La Prise de la Bastille

Symphonie à grand orchestre (1795 ?)

in C major for flute, 2 clarinets or oboes, 2 bassoons, 2 horns, timpani and strings


The Bastille - prison of conviction

The Bastille (little bastion) had originally been built as a medieval fortress during the hundred years' war between 1370 and 1383. The four and a half-story building located at the eastern main entrance to medieval Paris at the Porte St. Antoine (overlooking the Faubourg St.Antoine of the Marais quarter, a former swamp) had eight towers with a total heigth of app. 23,5 m and outer stone walls with a thickness of 4 - 5 m at the base. Until the 17th century it was both used as a castle and for the keeping of the royal treasure.

"aerial view" map of Paris, 1735 (detail)

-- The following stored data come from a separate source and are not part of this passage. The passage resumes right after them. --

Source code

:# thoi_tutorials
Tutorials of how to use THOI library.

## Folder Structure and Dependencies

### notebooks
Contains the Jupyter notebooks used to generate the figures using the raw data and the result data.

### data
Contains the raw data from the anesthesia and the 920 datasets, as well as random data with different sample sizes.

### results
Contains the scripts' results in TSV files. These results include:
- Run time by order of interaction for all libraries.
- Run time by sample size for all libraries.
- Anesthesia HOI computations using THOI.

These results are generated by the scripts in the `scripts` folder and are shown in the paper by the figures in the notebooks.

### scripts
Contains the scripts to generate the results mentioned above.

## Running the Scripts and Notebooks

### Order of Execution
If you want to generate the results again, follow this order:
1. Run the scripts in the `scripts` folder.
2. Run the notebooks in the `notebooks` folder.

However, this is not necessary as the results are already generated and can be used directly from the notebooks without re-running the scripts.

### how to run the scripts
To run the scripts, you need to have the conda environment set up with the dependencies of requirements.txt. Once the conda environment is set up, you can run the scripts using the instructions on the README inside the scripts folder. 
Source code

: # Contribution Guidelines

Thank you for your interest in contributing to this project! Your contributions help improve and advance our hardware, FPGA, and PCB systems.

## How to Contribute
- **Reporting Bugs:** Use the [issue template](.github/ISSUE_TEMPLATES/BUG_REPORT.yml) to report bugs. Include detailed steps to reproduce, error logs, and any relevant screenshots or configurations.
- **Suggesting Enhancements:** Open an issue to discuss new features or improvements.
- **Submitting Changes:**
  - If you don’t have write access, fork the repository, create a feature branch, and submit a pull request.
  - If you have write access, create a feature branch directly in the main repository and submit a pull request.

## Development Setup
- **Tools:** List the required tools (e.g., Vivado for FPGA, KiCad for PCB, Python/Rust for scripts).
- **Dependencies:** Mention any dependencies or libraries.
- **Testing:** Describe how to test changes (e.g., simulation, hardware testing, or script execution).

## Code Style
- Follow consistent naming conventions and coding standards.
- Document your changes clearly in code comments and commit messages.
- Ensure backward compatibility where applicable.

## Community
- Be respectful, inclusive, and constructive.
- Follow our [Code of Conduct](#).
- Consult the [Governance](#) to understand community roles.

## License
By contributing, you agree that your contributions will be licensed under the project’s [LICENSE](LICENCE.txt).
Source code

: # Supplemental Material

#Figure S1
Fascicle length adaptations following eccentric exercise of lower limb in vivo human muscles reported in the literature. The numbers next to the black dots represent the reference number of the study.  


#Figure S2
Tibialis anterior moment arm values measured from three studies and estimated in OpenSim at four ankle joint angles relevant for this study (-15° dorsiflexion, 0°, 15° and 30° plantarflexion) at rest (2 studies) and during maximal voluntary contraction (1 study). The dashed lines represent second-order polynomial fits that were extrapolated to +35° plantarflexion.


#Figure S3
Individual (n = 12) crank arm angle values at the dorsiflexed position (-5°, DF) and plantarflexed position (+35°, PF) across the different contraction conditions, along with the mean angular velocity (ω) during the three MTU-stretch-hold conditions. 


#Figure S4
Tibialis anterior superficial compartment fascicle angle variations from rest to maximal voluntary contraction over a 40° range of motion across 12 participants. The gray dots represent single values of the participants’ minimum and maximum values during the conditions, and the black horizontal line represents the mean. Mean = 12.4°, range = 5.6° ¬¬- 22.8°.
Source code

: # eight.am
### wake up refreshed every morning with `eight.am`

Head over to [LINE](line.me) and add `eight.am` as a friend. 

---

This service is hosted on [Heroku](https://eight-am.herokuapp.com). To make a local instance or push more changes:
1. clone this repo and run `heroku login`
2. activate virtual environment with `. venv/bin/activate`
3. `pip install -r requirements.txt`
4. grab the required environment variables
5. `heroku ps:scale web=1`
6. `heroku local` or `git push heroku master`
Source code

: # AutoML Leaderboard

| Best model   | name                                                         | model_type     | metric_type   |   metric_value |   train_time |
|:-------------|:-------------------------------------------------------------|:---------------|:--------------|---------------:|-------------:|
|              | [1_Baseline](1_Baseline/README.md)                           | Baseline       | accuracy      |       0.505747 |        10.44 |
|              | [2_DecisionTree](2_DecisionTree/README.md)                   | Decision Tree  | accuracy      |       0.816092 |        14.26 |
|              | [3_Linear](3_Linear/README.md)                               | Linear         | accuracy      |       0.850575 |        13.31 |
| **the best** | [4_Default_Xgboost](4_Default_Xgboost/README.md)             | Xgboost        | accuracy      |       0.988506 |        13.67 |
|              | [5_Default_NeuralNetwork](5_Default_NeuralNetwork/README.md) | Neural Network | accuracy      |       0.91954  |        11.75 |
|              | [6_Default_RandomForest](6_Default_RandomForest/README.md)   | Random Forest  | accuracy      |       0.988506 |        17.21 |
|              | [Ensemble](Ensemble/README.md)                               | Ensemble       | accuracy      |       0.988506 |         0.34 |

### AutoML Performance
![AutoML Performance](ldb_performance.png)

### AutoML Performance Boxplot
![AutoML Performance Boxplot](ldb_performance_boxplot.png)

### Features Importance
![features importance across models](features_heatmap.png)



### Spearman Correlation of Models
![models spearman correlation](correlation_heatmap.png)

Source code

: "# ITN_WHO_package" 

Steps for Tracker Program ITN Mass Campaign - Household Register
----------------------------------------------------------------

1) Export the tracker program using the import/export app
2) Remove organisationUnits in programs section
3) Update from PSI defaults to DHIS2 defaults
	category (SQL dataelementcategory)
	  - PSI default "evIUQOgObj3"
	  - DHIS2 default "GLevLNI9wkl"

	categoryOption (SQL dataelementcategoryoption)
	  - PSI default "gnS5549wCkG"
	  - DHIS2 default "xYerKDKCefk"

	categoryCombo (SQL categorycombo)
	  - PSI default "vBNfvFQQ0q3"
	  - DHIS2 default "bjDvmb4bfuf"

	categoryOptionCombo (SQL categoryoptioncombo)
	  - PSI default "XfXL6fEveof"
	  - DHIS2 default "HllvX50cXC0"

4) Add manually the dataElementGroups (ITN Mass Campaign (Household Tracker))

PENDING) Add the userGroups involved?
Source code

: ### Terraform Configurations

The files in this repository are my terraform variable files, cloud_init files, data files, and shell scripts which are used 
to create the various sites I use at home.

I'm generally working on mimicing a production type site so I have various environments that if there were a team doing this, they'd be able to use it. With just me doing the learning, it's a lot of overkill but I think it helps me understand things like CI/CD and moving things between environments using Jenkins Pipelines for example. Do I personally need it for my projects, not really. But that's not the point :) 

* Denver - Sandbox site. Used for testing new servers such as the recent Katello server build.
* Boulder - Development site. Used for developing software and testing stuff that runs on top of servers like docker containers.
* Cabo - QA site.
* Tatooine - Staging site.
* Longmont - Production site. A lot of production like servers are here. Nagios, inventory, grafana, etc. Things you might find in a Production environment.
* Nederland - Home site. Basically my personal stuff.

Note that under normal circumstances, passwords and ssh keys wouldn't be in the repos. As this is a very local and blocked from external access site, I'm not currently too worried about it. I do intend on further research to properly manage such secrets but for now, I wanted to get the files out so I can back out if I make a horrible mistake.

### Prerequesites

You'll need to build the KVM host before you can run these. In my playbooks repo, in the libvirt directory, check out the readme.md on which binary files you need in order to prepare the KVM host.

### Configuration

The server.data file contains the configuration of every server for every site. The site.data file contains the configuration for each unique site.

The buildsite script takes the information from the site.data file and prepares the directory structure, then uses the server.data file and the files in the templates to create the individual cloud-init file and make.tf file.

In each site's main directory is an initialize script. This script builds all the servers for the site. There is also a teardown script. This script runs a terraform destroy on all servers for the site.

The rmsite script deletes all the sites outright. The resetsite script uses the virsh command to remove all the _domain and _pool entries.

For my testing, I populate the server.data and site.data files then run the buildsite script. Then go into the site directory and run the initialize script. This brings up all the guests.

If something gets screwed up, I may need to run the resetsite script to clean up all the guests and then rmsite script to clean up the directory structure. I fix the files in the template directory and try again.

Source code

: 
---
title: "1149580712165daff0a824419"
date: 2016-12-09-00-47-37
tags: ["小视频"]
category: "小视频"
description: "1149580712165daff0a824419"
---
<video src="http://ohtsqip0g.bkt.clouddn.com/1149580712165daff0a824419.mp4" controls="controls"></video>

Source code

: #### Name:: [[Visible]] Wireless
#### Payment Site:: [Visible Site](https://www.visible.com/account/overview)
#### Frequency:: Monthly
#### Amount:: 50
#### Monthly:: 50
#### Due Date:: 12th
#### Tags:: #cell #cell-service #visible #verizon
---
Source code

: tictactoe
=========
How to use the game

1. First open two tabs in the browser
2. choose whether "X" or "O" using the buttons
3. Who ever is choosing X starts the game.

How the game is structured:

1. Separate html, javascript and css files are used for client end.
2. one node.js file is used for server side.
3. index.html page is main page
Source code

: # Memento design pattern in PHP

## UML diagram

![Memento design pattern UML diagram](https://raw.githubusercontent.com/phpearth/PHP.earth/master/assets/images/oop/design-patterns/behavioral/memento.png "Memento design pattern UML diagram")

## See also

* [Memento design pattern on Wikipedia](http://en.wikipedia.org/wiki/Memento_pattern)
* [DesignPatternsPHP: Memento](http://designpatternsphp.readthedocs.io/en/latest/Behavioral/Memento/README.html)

In the second half of the 17th century, the cardinal Richelieu converted the royal fortress into a state prison for the upper class - mainly people who committed high treason or some other kind of offense against the king or the state (who were considered to be essentially the same). The very often arbitrary warrant of arrest (lettre de cachet, i. e. letter with the royal seal) made the Bastille fortress one of the darkest symbols of royal despotism, although the conditions of the imprisonment were in general quite comfortable. The prisoners could welcome visitors, bring their servants, their furniture, clothes, and books, and the daily ration paid by the state provided them a luxury cuisine. During the reign of Louis XV. the Bastille accommodated more and more ordinary criminals; but as the protectors of the catholic religion the king's authorities imprisoned also protestants and freethinkers, and Voltaire (François-Marie Arouet) was arrested twice during his youth. In the last decades after 1750 many inmates were committed by their own families as insane or because of  some shameful carnal deviation. Authors and writers, either of politically offensive treatises or of pornograhic obscene trash, were in any way heroized in the public opinion as the chained martyrs of the free genius.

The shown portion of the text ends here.